_RECORDS FOR THE TASK_.

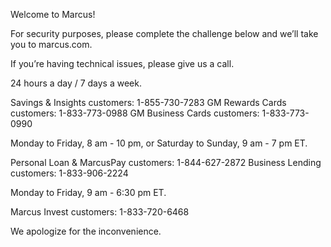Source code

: Welcome to Marcus!

For security purposes, please complete the challenge below and we’ll take you to marcus.com.

If you’re having technical issues, please give us a call.

24 hours a day / 7 days a week.

Savings & Insights customers: 1-855-730-7283
GM Rewards Cards customers: 1-833-773-0988
GM Business Cards customers: 1-833-773-0990



Monday to Friday, 8 am - 10 pm, or Saturday to Sunday, 9 am - 7 pm ET.

Personal Loan & MarcusPay customers: 1-844-627-2872
Business Lending customers: 1-833-906-2224



Monday to Friday, 9 am - 6:30 pm ET.

Marcus Invest customers: 1-833-720-6468



We apologize for the inconvenience.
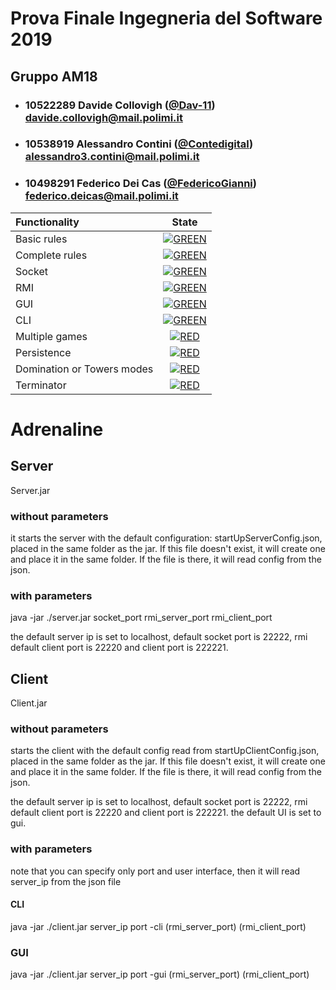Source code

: # Prova Finale Ingegneria del Software 2019
## Gruppo AM18

- ###   10522289    Davide Collovigh ([@Dav-11](https://github.com/Dav-11))<br>davide.collovigh@mail.polimi.it
- ###   10538919    Alessandro Contini ([@Contedigital](https://github.com/Contedigital))<br>alessandro3.contini@mail.polimi.it
- ###   10498291    Federico Dei Cas ([@FedericoGianni](https://github.com/FedericoGianni))<br>federico.deicas@mail.polimi.it

| Functionality | State |
|:-----------------------|:------------------------------------:|
| Basic rules |[![GREEN](https://placehold.it/15/44bb44/44bb44)](#)
| Complete rules |[![GREEN](https://placehold.it/15/44bb44/44bb44)](#)
| Socket | [![GREEN](https://placehold.it/15/44bb44/44bb44)](#)
| RMI | [![GREEN](https://placehold.it/15/44bb44/44bb44)](#) |
| GUI | [![GREEN](https://placehold.it/15/44bb44/44bb44)](#) |
| CLI |[![GREEN](https://placehold.it/15/44bb44/44bb44)](#) |
| Multiple games | [![RED](https://placehold.it/15/f03c15/f03c15)](#) |
| Persistence | [![RED](https://placehold.it/15/f03c15/f03c15)](#)|
| Domination or Towers modes | [![RED](https://placehold.it/15/f03c15/f03c15)](#) |
| Terminator | [![RED](https://placehold.it/15/f03c15/f03c15)](#) |

<!--
[![RED](https://placehold.it/15/f03c15/f03c15)](#)
[![YELLOW](https://placehold.it/15/ffdd00/ffdd00)](#)
[![GREEN](https://placehold.it/15/44bb44/44bb44)](#)
-->

# Adrenaline


## Server
Server.jar

### without parameters 
it starts the server with the default configuration: startUpServerConfig.json, placed in the same folder as the jar.
If this file doesn't exist, it will create one and place it in the same folder. If the file is there, it will read config from the json.
### with parameters
java -jar ./server.jar socket_port rmi_server_port rmi_client_port

the default server ip is set to localhost, default socket port is 22222, rmi default client port is 22220 and client port is 222221.


## Client
Client.jar
### without parameters 
starts the client with the default config read from startUpClientConfig.json, placed in the same folder as the jar.
If this file doesn't exist, it will create one and place it in the same folder. If the file is there, it will read config from the json.

the default server ip is set to localhost, default socket port is 22222, rmi default client port is 22220 and client port is 222221. the default UI is set to gui.

### with parameters
note that you can specify only port and user interface, then it will read server_ip from the json file

#### CLI
java -jar ./client.jar server_ip port -cli (rmi_server_port) (rmi_client_port)

### GUI 
java -jar ./client.jar server_ip port -gui (rmi_server_port) (rmi_client_port)
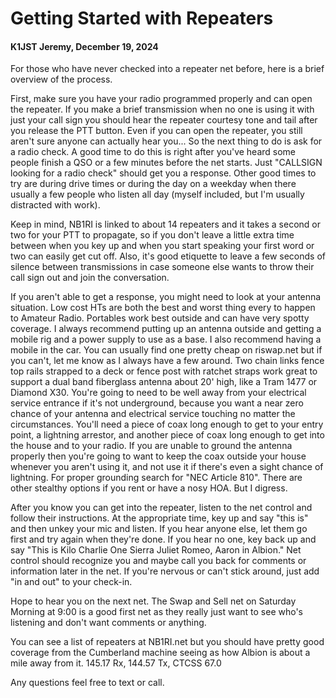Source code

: # Getting Started with Repeaters

#### K1JST Jeremy, December 19, 2024

For those who have never checked into a repeater net before, here is a brief overview of the process.

First, make sure you have your radio programmed properly and can open the repeater. If you make a brief transmission when no one is using it with just your call sign you should hear the repeater courtesy tone and tail after you release the PTT button. Even if you can open the repeater, you still aren't sure anyone can actually hear you... So the next thing to do is ask for a radio check. A good time to do this is right after you've heard some people finish a QSO or a few minutes before the net starts. Just "CALLSIGN looking for a radio check" should get you a response. Other good times to try are during drive times or during the day on a weekday when there usually a few people who listen all day (myself included, but I'm usually distracted with work).

Keep in mind, NB1RI is linked to about 14 repeaters and it takes a second or two for your PTT to propagate, so if you don't leave a little extra time between when you key up and when you start speaking your first word or two can easily get cut off. Also, it's good etiquette to leave a few seconds of silence between transmissions in case someone else wants to throw their call sign out and join the conversation.

If you aren't able to get a response, you might need to look at your antenna situation. Low cost HTs are both the best and worst thing every to happen to Amateur Radio. Portables work best outside and can have very spotty coverage. I always recommend putting up an antenna outside and getting a mobile rig and a power supply to use as a base. I also recommend having a mobile in the car. You can usually find one pretty cheap on riswap.net but if you can't, let me know as I always have a few around. Two chain links fence top rails strapped to a deck or fence post with ratchet straps work great to support a dual band fiberglass antenna about 20' high, like a Tram 1477 or Diamond X30. You're going to need to be well away from your electrical service entrance if it's not underground, because you want a near zero chance of your antenna and electrical service touching no matter the circumstances. You'll need a piece of coax long enough to get to your entry point, a lightning arrestor, and another piece of coax long enough to get into the house and to your radio. If you are unable to ground the antenna properly then you're going to want to keep the coax outside your house whenever you aren't using it, and not use it if there's even a sight chance of lightning. For proper grounding search for "NEC Article 810". There are other stealthy options if you rent or have a nosy HOA. But I digress.

After you know you can get into the repeater, listen to the net control and follow their instructions. At the appropriate time, key up and say "this is" and then unkey your mic and listen. If you hear anyone else, let them go first and try again when they're done. If you hear no one, key back up and say "This is Kilo Charlie One Sierra Juliet Romeo, Aaron in Albion." Net control should recognize you and maybe call you back for comments or information later in the net. If you're nervous or can't stick around, just add "in and out" to your check-in.

Hope to hear you on the next net. The Swap and Sell net on Saturday Morning at 9:00 is a good first net as they really just want to see who's listening and don't want comments or anything.

You can see a list of repeaters at NB1RI.net but you should have pretty good coverage from the Cumberland machine seeing as how Albion is about a mile away from it. 145.17 Rx, 144.57 Tx, CTCSS 67.0

Any questions feel free to text or call.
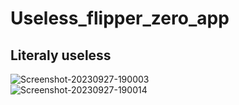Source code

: # Useless_flipper_zero_app
## Literaly useless

![Screenshot-20230927-190003](https://github.com/Elisey101/Useless_flipper_zero_app/assets/74693705/ea803e1f-c287-4f74-b716-2474103958d0)
</br>
![Screenshot-20230927-190014](https://github.com/Elisey101/Useless_flipper_zero_app/assets/74693705/3ce55082-b483-4428-84bd-c44130fb5ff7)


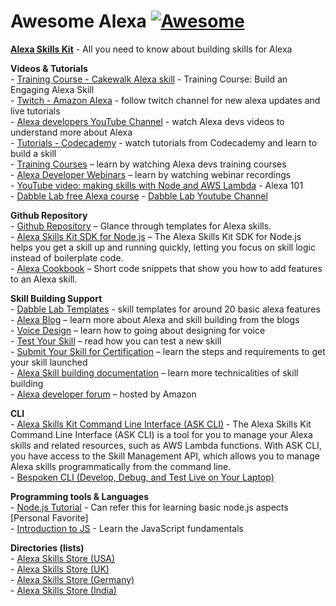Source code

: # Awesome Alexa [![Awesome](https://cdn.rawgit.com/sindresorhus/awesome/d7305f38d29fed78fa85652e3a63e154dd8e8829/media/badge.svg)](https://github.com/sindresorhus/awesome)

[**Alexa Skills Kit**](https://developer.amazon.com/en-in/alexa-skills-kit?&sc_channel=Referrals&sc_campaign=VirtualHack_HE_Feb&sc_publisher=HE&sc_content=VirtualHackPromo&sc_funnel=Discover&sc_country=IN&sc_medium=HEPromos&sc_segment=IndiaDevs&sc_trackingcode=REF_IN_ASKINLandingPage_FebHack_HE) \- All you need to know about building skills for Alexa

**Videos & Tutorials**  
\- [Training Course - Cakewalk Alexa skill](https://developer.amazon.com/en-US/alexa/alexa-skills-kit/get-deeper/tutorials-code-samples/build-an-engaging-alexa-skill) \- Training Course: Build an Engaging Alexa Skill  
\- [Twitch - Amazon Alexa](http://twitch.tv/amazonalexa/) \- follow twitch channel for new alexa updates and live tutorials  
\- [Alexa developers YouTube Channel](https://www.youtube.com/AlexaDevelopers) \- watch Alexa devs videos to understand more about Alexa  
\- [Tutorials - Codecademy](https://alexa.design/codecademy) \- watch tutorials from Codecademy and learn to build a skill  
\- [Training Courses](https://developer.amazon.com/alexa-skills-kit/alexa-skills-developer-training?&sc_channel=Referrals&sc_campaign=VirtualHack_HE_Feb&sc_publisher=HE&sc_content=VirtualHackPromo&sc_funnel=Discover&sc_country=IN&sc_medium=HEPromos&sc_segment=IndiaDevs&sc_trackingcode=REF_IN_FebHack_HE) – learn by watching Alexa devs training courses  
\- [Alexa Developer Webinars](https://developer.amazon.com/alexa-skills-kit/webinars?&sc_channel=Referrals&sc_campaign=VirtualHack_HE_Feb&sc_publisher=HE&sc_content=VirtualHackPromo&sc_funnel=Discover&sc_country=IN&sc_medium=HEPromos&sc_segment=IndiaDevs&sc_trackingcode=REF_IN_FebHack_HE) – learn by watching webinar recordings  
\- [YouTube video: making skills with Node and AWS Lambda](https://www.youtube.com/watch?v=zt9WdE5kR6g) - Alexa 101  
\- [Dabble Lab free Alexa course](https://learn.dabblelab.com/) 
\- [Dabble Lab Youtube Channel](https://www.youtube.com/channel/UCfY-LopSxGekh9LruXLjffg)     

**Github Repository**  
\- [Github Repository](https://github.com/alexa) – Glance through templates for Alexa skills.  
\- [Alexa Skills Kit SDK for Node.js](https://github.com/alexa/alexa-skills-kit-sdk-for-nodejs) – The Alexa Skills Kit SDK for Node.js helps you get a skill up and running quickly, letting you focus on skill logic instead of boilerplate code.  
\- [Alexa Cookbook](https://github.com/alexa/alexa-cookbook) – Short code snippets that show you how to add features to an Alexa skill.

**Skill Building Support**  
\- [Dabble Lab Templates](https://dabblelab.com/templates) - skill templates for around 20 basic alexa features  
\- [Alexa Blog](https://alexa.design/blog) – learn more about Alexa and skill building from the blogs  
\- [Voice Design](https://developer.amazon.com/designing-for-voice/) – learn how to going about designing for voice  
\- [Test Your Skill](https://developer.amazon.com/blogs/alexa/post/577069bd-d9f9-439a-b4bf-3b0495e3d24b/announcing-new-test-simulator-beta-for-alexa-skills&sc_channel=Referrals&sc_campaign=VirtualHack_HE_Feb&sc_publisher=HE&sc_content=VirtualHackPromo&sc_funnel=Discover&sc_country=IN&sc_medium=HEPromos&sc_segment=IndiaDevs&sc_trackingcode=REF_IN_FebHack_HE) – read how you can test a new skill  
\- [Submit Your Skill for Certification](https://developer.amazon.com/docs/custom-skills/submit-an-alexa-skill-for-certification.html?&sc_channel=Referrals&sc_campaign=VirtualHack_HE_Feb&sc_publisher=HE&sc_content=VirtualHackPromo&sc_funnel=Discover&sc_country=IN&sc_medium=HEPromos&sc_segment=IndiaDevs&sc_trackingcode=REF_IN_FebHack_HE) – learn the steps and requirements to get your skill launched  
\- [Alexa Skill building documentation](https://developer.amazon.com/docs/custom-skills/request-and-response-json-reference.html&sc_channel=Referrals&sc_campaign=VirtualHack_HE_Feb&sc_publisher=HE&sc_content=VirtualHackPromo&sc_funnel=Discover&sc_country=IN&sc_medium=HEPromos&sc_segment=IndiaDevs&sc_trackingcode=REF_IN_FebHack_HE) – learn more technicalities of skill building   
\- [Alexa developer forum](https://forums.developer.amazon.com/index.html) – hosted by Amazon  

**CLI**  
\- [Alexa Skills Kit Command Line Interface (ASK CLI)](https://developer.amazon.com/docs/smapi/quick-start-alexa-skills-kit-command-line-interface.html) - The Alexa Skills Kit Command Line Interface (ASK CLI) is a tool for you to manage your Alexa skills and related resources, such as AWS Lambda functions. With ASK CLI, you have access to the Skill Management API, which allows you to manage Alexa skills programmatically from the command line.  
\- [Bespoken CLI (Develop, Debug, and Test Live on Your Laptop)](https://bespoken.io/)  

**Programming tools & Languages**  
\- [Node.js Tutorial](https://www.w3schools.com/nodejs/) - Can refer this for learning basic node.js aspects [Personal Favorite]  
\- [Introduction to JS](https://www.codecademy.com/learn/introduction-to-javascript) - Learn the JavaScript fundamentals

**Directories (lists)**  
\- [Alexa Skills Store (USA)](https://www.amazon.com/alexa-skills/)  
\- [Alexa Skills Store (UK)](https://www.amazon.co.uk/alexa-skills/)  
\- [Alexa Skills Store (Germany)](https://www.amazon.de/alexa-skills/)  
\- [Alexa Skills Store (India)](https://amazon.in/skills)  

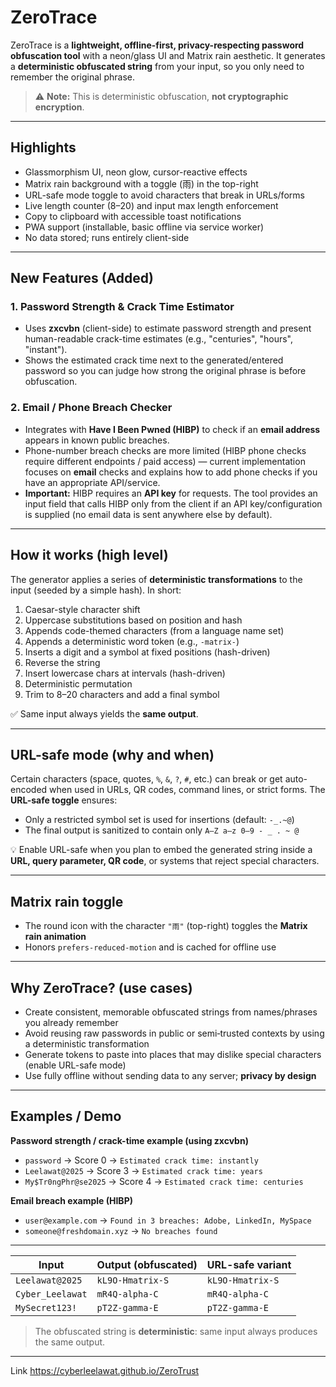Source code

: # ZeroTrace

ZeroTrace is a **lightweight, offline-first, privacy-respecting password obfuscation tool** with a neon/glass UI and Matrix rain aesthetic. It generates a **deterministic obfuscated string** from your input, so you only need to remember the original phrase.

> ⚠️ **Note:** This is deterministic obfuscation, **not cryptographic encryption**.

---

## Highlights

- Glassmorphism UI, neon glow, cursor-reactive effects  
- Matrix rain background with a toggle (雨) in the top-right  
- URL-safe mode toggle to avoid characters that break in URLs/forms  
- Live length counter (8–20) and input max length enforcement  
- Copy to clipboard with accessible toast notifications  
- PWA support (installable, basic offline via service worker)  
- No data stored; runs entirely client-side  

---

## New Features (Added)

### 1. Password Strength & Crack Time Estimator
- Uses **zxcvbn** (client-side) to estimate password strength and present human-readable crack-time estimates (e.g., "centuries", "hours", "instant").  
- Shows the estimated crack time next to the generated/entered password so you can judge how strong the original phrase is before obfuscation.

### 2. Email / Phone Breach Checker
- Integrates with **Have I Been Pwned (HIBP)** to check if an **email address** appears in known public breaches.  
- Phone-number breach checks are more limited (HIBP phone checks require different endpoints / paid access) — current implementation focuses on **email** checks and explains how to add phone checks if you have an appropriate API/service.
- **Important:** HIBP requires an **API key** for requests. The tool provides an input field that calls HIBP only from the client if an API key/configuration is supplied (no email data is sent anywhere else by default).

---

## How it works (high level)

The generator applies a series of **deterministic transformations** to the input (seeded by a simple hash). In short:

1. Caesar-style character shift  
2. Uppercase substitutions based on position and hash  
3. Appends code-themed characters (from a language name set)  
4. Appends a deterministic word token (e.g., `-matrix-`)  
5. Inserts a digit and a symbol at fixed positions (hash-driven)  
6. Reverse the string  
7. Insert lowercase chars at intervals (hash-driven)  
8. Deterministic permutation  
9. Trim to 8–20 characters and add a final symbol  

✅ Same input always yields the **same output**.

---

## URL-safe mode (why and when)

Certain characters (space, quotes, `%`, `&`, `?`, `#`, etc.) can break or get auto-encoded when used in URLs, QR codes, command lines, or strict forms. The **URL-safe toggle** ensures:

- Only a restricted symbol set is used for insertions (default: `-_.~@`)  
- The final output is sanitized to contain only `A–Z a–z 0–9 - _ . ~ @`  

💡 Enable URL-safe when you plan to embed the generated string inside a **URL, query parameter, QR code**, or systems that reject special characters.

---

## Matrix rain toggle

- The round icon with the character `"雨"` (top-right) toggles the **Matrix rain animation**  
- Honors `prefers-reduced-motion` and is cached for offline use  

---

## Why ZeroTrace? (use cases)

- Create consistent, memorable obfuscated strings from names/phrases you already remember  
- Avoid reusing raw passwords in public or semi‑trusted contexts by using a deterministic transformation  
- Generate tokens to paste into places that may dislike special characters (enable URL-safe mode)  
- Use fully offline without sending data to any server; **privacy by design**  

---

## Examples / Demo


**Password strength / crack-time example (using zxcvbn)**  
- `password` → Score 0 → `Estimated crack time: instantly`  
- `Leelawat@2025` → Score 3 → `Estimated crack time: years`  
- `My$Tr0ngPhr@se2025` → Score 4 → `Estimated crack time: centuries`

**Email breach example (HIBP)**  
- `user@example.com` → `Found in 3 breaches: Adobe, LinkedIn, MySpace`  
- `someone@freshdomain.xyz` → `No breaches found`

---

| Input                  | Output (obfuscated)                 | URL-safe variant                  |
|------------------------|-----------------------------------|----------------------------------|
| `Leelawat@2025`        | `kL9O-Hmatrix-S`                  | `kL9O-Hmatrix-S`                 |
| `Cyber_Leelawat`       | `mR4Q-alpha-C`                    | `mR4Q-alpha-C`                   |
| `MySecret123!`         | `pT2Z-gamma-E`                    | `pT2Z-gamma-E`                   |

> The obfuscated string is **deterministic**: same input always produces the same output.

---
Link 
https://cyberleelawat.github.io/ZeroTrust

_EXERCISE REQUIREMENTS_.
Pull each line containing the word "Repository" out of the data above.

_EXERCISE ANSWER_.
**Github Repository**  
\- [Github Repository](https://github.com/alexa) – Glance through templates for Alexa skills.  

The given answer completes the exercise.